**Brief**
Output each record below exactly, leaving any picture out of the copy.

**Information supplied**
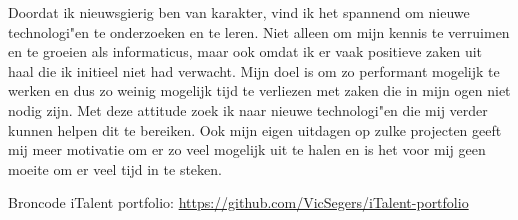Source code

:Doordat ik nieuwsgierig ben van karakter, vind ik het spannend om nieuwe technologi"en te onderzoeken en te leren. Niet alleen om mijn kennis te verruimen en te groeien als informaticus, maar ook omdat ik er vaak positieve zaken uit haal die ik initieel niet had verwacht. Mijn doel is om zo performant mogelijk te werken en dus zo weinig mogelijk tijd te verliezen met zaken die in mijn ogen niet nodig zijn. Met deze attitude zoek ik naar nieuwe technologi"en die mij verder kunnen helpen dit te bereiken. Ook mijn eigen uitdagen op zulke projecten geeft mij meer motivatie om er zo veel mogelijk uit te halen en is het voor mij geen moeite om er veel tijd in te steken.

Broncode iTalent portfolio: \url{https://github.com/VicSegers/iTalent-portfolio}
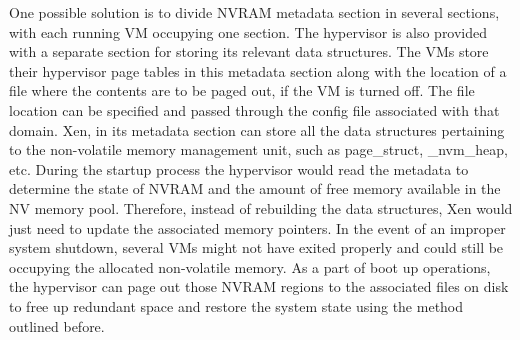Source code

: One possible solution is to divide NVRAM metadata section in several sections, with each running VM occupying one section. The hypervisor is also provided with a separate section for storing its relevant data structures. The VMs store their hypervisor page tables in this metadata section along with the location of a file where the contents are to be paged out, if the VM is turned off. The file location can be specified and passed through the config file associated with that domain. Xen, in its metadata section can store all the data structures pertaining to the non-volatile memory management unit, such as page\_struct, \_nvm\_heap, etc. During the startup process the hypervisor would read the metadata to determine the state of NVRAM and the amount of free memory available in the NV memory pool. Therefore, instead of rebuilding the data structures, Xen would just need to update the associated memory pointers. In the event of an improper system shutdown, several VMs might not have exited properly and could still be occupying the allocated non-volatile memory. As a part of boot up operations, the hypervisor can page out those NVRAM regions to the associated files on disk to free up redundant space and restore the system state using the method outlined before.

**Result of this exercise**
Source code

:Doordat ik nieuwsgierig ben van karakter, vind ik het spannend om nieuwe technologi"en te onderzoeken en te leren. Niet alleen om mijn kennis te verruimen en te groeien als informaticus, maar ook omdat ik er vaak positieve zaken uit haal die ik initieel niet had verwacht. Mijn doel is om zo performant mogelijk te werken en dus zo weinig mogelijk tijd te verliezen met zaken die in mijn ogen niet nodig zijn. Met deze attitude zoek ik naar nieuwe technologi"en die mij verder kunnen helpen dit te bereiken. Ook mijn eigen uitdagen op zulke projecten geeft mij meer motivatie om er zo veel mogelijk uit te halen en is het voor mij geen moeite om er veel tijd in te steken.

Broncode iTalent portfolio: \url{https://github.com/VicSegers/iTalent-portfolio}
Source code

: One possible solution is to divide NVRAM metadata section in several sections, with each running VM occupying one section. The hypervisor is also provided with a separate section for storing its relevant data structures. The VMs store their hypervisor page tables in this metadata section along with the location of a file where the contents are to be paged out, if the VM is turned off. The file location can be specified and passed through the config file associated with that domain. Xen, in its metadata section can store all the data structures pertaining to the non-volatile memory management unit, such as page\_struct, \_nvm\_heap, etc. During the startup process the hypervisor would read the metadata to determine the state of NVRAM and the amount of free memory available in the NV memory pool. Therefore, instead of rebuilding the data structures, Xen would just need to update the associated memory pointers. In the event of an improper system shutdown, several VMs might not have exited properly and could still be occupying the allocated non-volatile memory. As a part of boot up operations, the hypervisor can page out those NVRAM regions to the associated files on disk to free up redundant space and restore the system state using the method outlined before.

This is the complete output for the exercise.